At present the council has the plans for three of the stretches, which have been drawn up by municipal technicians. These are the extension to the promenade at La Chimenea-Playa Bella, Cabo Bermejo-Residencial San Jaime, and Mar Azul-Hotel Kempinski.
The four million euros this initiative in Estepona will cost have already been allocated. Seventy per cent will come from funding under the Plan Qualifica and the remaining 30 per cent will be paid by the council.
For this reason, the project needs to be carried out quickly because the funding must be used this year. “The idea is for the works to be finished in December, so we are arranging for the plans to be drawn up, the reports to be prepared and the contracting conditions to be laid down at the same time so the works can start as soon as possible,” explains Town Planning councillor Susana Arahuetes.
As in Marbella, the new stretches of coastal path in Estepona will include pedestrian walkways, wooden bridges, compacted clay or paving, depending on the characteristics of each area. The extension of the seafront promenade will be completed in different stretches: Hacienda Beach-La Chimenea, Punta de la Playa, Kempinski-Laguna Village, Laguna Village-Dominion Beach, Dominion Beach-Bahía del Velerín, Residencial San Jaime-Park Beach, Saladillo, Benamara-Playa Baños, and Alcazaba Beach-Pinillos.
For the moment, advancing in the Marbella direction (through the Guadalmina area) is not included in the most immediate plans for the coastal path although, as Estepona’s Town Planning councillor admits, “nothing is impossible”. The connection between the two municipalities will not only have to pass through Guadalmina but also Isdabe, where numerous properties are very close to the beach. “It can be done. We have to think of different options to find the most suitable one for each stretch,” says Susana Arahuetes.
As in the neighbouring municipalities, the idea of extending the seafront promenade in Estepona is not only for tourism but also for environmental reasons and the need to protect the coast.
“The problem we are finding is that many of the walking areas that already exist are no use because they come to an end and they are not in good condition. The idea is to provide continuity and encourage people to walk. With some of the new stretches, we will put an end to situations which exist at present, such as having to use the car to travel from one residential development to another because there is no other way,” explains the councillor.

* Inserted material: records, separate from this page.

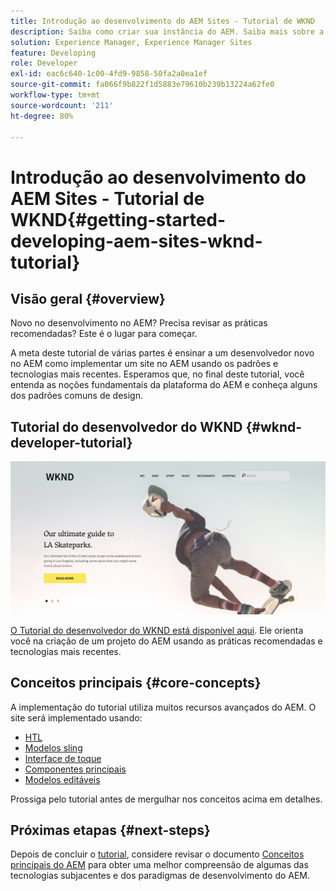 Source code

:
 ```yaml
---
title: Introdução ao desenvolvimento do AEM Sites - Tutorial de WKND
description: Saiba como criar sua instância do AEM. Saiba mais sobre a plataforma e os componentes e encontre informações sobre ferramentas de desenvolvimento e personalização.
solution: Experience Manager, Experience Manager Sites
feature: Developing
role: Developer
exl-id: eac6c640-1c00-4fd9-9858-50fa2a0ea1ef
source-git-commit: fa066f9b822f1d5883e79610b239b13224a62fe0
workflow-type: tm+mt
source-wordcount: '211'
ht-degree: 80%

---
```


# Introdução ao desenvolvimento do AEM Sites - Tutorial de WKND{#getting-started-developing-aem-sites-wknd-tutorial}

## Visão geral {#overview}

Novo no desenvolvimento no AEM? Precisa revisar as práticas recomendadas? Este é o lugar para começar.

A meta deste tutorial de várias partes é ensinar a um desenvolvedor novo no AEM como implementar um site no AEM usando os padrões e tecnologias mais recentes. Esperamos que, no final deste tutorial, você entenda as noções fundamentais da plataforma do AEM e conheça alguns dos padrões comuns de design.

## Tutorial do desenvolvedor do WKND {#wknd-developer-tutorial}

![WKND](assets/screen_shot_2018-11-23at152453.png)

[O Tutorial do desenvolvedor do WKND está disponível aqui](https://experienceleague.adobe.com/docs/experience-manager-learn/getting-started-wknd-tutorial-develop/overview.html?lang=pt-BR). Ele orienta você na criação de um projeto do AEM usando as práticas recomendadas e tecnologias mais recentes.

## Conceitos principais {#core-concepts}

A implementação do tutorial utiliza muitos recursos avançados do AEM. O site será implementado usando:

* [HTL](https://experienceleague.adobe.com/docs/experience-manager-htl/content/overview.html?lang=pt-BR)
* [Modelos sling](https://sling.apache.org/documentation/bundles/models.html)
* [Interface de toque](/help/sites-developing/touch-ui-concepts.md)
* [Componentes principais](https://experienceleague.adobe.com/docs/experience-manager-core-components/using/introduction.html?lang=pt-BR)
* [Modelos editáveis](/help/sites-developing/page-templates-editable.md)

Prossiga pelo tutorial antes de mergulhar nos conceitos acima em detalhes.

## Próximas etapas {#next-steps}

Depois de concluir o [tutorial](https://helpx.adobe.com/experience-manager/kt/sites/using/getting-started-wknd-tutorial-develop.html), considere revisar o documento [Conceitos principais do AEM](/help/sites-developing/the-basics.md) para obter uma melhor compreensão de algumas das tecnologias subjacentes e dos paradigmas de desenvolvimento do AEM.
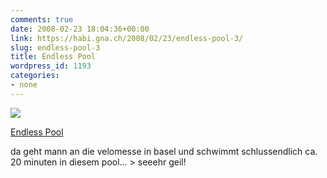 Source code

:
 ```yaml
---
comments: true
date: 2008-02-23 18:04:36+00:00
link: https://habi.gna.ch/2008/02/23/endless-pool-3/
slug: endless-pool-3
title: Endless Pool
wordpress_id: 1193
categories:
- none
---
```



 [![](https://static.flickr.com/3087/2285232853_6ef27d8d63_m.jpg)](https://www.flickr.com/photos/habi/2285232853/)
   

 
  [Endless Pool](https://www.flickr.com/photos/habi/2285232853/)
    

 



da geht mann an die velomesse in basel und schwimmt schlussendlich ca. 20 minuten in diesem pool... > seeehr geil!
  

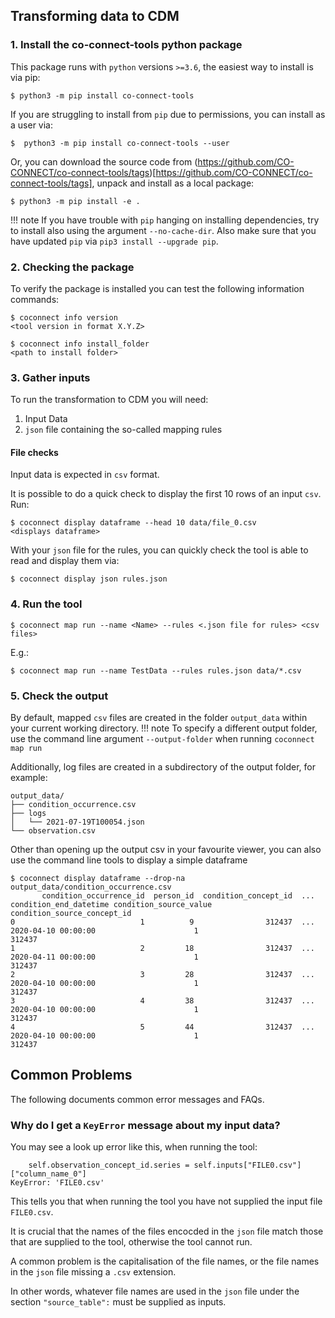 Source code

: 
## Transforming data to CDM

### 1. Install the co-connect-tools python package

This package runs with `python` versions `>=3.6`, the easiest way to install is via pip:
```
$ python3 -m pip install co-connect-tools
```

If you are struggling to install from `pip` due to permissions, you can install as a user via:
```
$  python3 -m pip install co-connect-tools --user
```
Or, you can download the source code from (https://github.com/CO-CONNECT/co-connect-tools/tags)[https://github.com/CO-CONNECT/co-connect-tools/tags], unpack and install as a local package:
```
$ python3 -m pip install -e . 
```

!!! note
    If you have trouble with `pip` hanging on installing dependencies, try to install also using the argument `--no-cache-dir`. Also make sure that you have updated `pip` via `pip3 install --upgrade pip`.


### 2. Checking the package


To verify the package is installed you can test the following information commands:
```
$ coconnect info version
<tool version in format X.Y.Z>

$ coconnect info install_folder
<path to install folder>

```

### 3. Gather inputs

To run the transformation to CDM you will need:
1. Input Data
2. `json` file containing the so-called mapping rules

#### File checks

Input data is expected in `csv` format.

It is possible to do a quick check to display the first 10 rows of an input `csv`.
Run:
```
$ coconnect display dataframe --head 10 data/file_0.csv
<displays dataframe>
```


With your `json` file for the rules, you can quickly check the tool is able to read and display them via:
```
$ coconnect display json rules.json
```

### 4. Run the tool
```
$ coconnect map run --name <Name> --rules <.json file for rules> <csv files>
```
E.g.:
```
$ coconnect map run --name TestData --rules rules.json data/*.csv
```

### 5. Check the output

By default, mapped `csv` files are created in the folder `output_data` within your current working directory.
!!! note
    To specify a different output folder, use the command line argument `--output-folder` when running `coconnect map run`

Additionally, log files are created in a subdirectory of the output folder, for example:
```
output_data/
├── condition_occurrence.csv
├── logs
│   └── 2021-07-19T100054.json
└── observation.csv
```

Other than opening up the output csv in your favourite viewer, you can also use the command line tools to display a simple dataframe
```
$ coconnect display dataframe --drop-na output_data/condition_occurrence.csv 
       condition_occurrence_id  person_id  condition_concept_id  ... condition_end_datetime condition_source_value  condition_source_concept_id
0                            1          9                312437  ...    2020-04-10 00:00:00                      1                       312437
1                            2         18                312437  ...    2020-04-11 00:00:00                      1                       312437
2                            3         28                312437  ...    2020-04-10 00:00:00                      1                       312437
3                            4         38                312437  ...    2020-04-10 00:00:00                      1                       312437
4                            5         44                312437  ...    2020-04-10 00:00:00                      1                       312437
```

## Common Problems

The following documents common error messages and FAQs.

### Why do I get a `KeyError` message about my input data?

You may see a look up error like this, when running the tool:
```
    self.observation_concept_id.series = self.inputs["FILE0.csv"]["column_name_0"]
KeyError: 'FILE0.csv'
```

This tells you that when running the tool you have not supplied the input file `FILE0.csv`.

It is crucial that the names of the files encocded in the `json` file match those that are supplied to the tool, otherwise the tool cannot run.

A common problem is the capitalisation of the file names, or the file names in the `json` file missing a `.csv` extension.

In other words, whatever file names are used in the `json` file under the section `"source_table":` must be supplied as inputs.



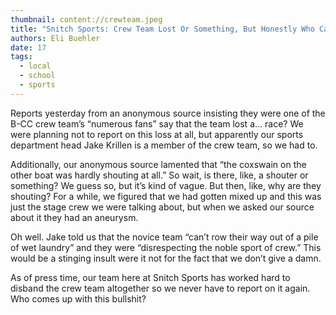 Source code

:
 ```yaml
---
thumbnail: content://crewteam.jpeg
title: "Snitch Sports: Crew Team Lost Or Something, But Honestly Who Cares"
authors: Eli Buehler
date: 17
tags:
  - local
  - school
  - sports
---
```


Reports yesterday from an anonymous source insisting they were one of the B-CC crew team’s “numerous fans” say that the team lost a… race? We were planning not to report on this loss at all, but apparently our sports department head Jake Krillen is a member of the crew team, so we had to.

Additionally, our anonymous source lamented that “the coxswain on the other boat was hardly shouting at all.” So wait, is there, like, a shouter or something? We guess so, but it’s kind of vague. But then, like, why are they shouting? For a while, we figured that we had gotten mixed up and this was just the stage crew we were talking about, but when we asked our source about it they had an aneurysm.

Oh well. Jake told us that the novice team “can’t row their way out of a pile of wet laundry” and they were “disrespecting the noble sport of crew.” This would be a stinging insult were it not for the fact that we don’t give a damn.

As of press time, our team here at Snitch Sports has worked hard to disband the crew team altogether so we never have to report on it again. Who comes up with this bullshit?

Cliffs, streams and stony areas have acted as natural barriers for years, making it impossible for people to walk for very far beside the sea. Now, the plans being put into effect by these Town Halls on the western coast will mean that many of these obstacles can be overcome. However, it will not be easy. Marbella’s experience has shown that it can take months to prepare a single stretch of coastal path. The need to protect the environment demands special care when carrying out the works, and specific materials have to be employed. The coastline is different in each municipality, but the work which is being done now may eventually result in a single seafront promenade linking the three different areas.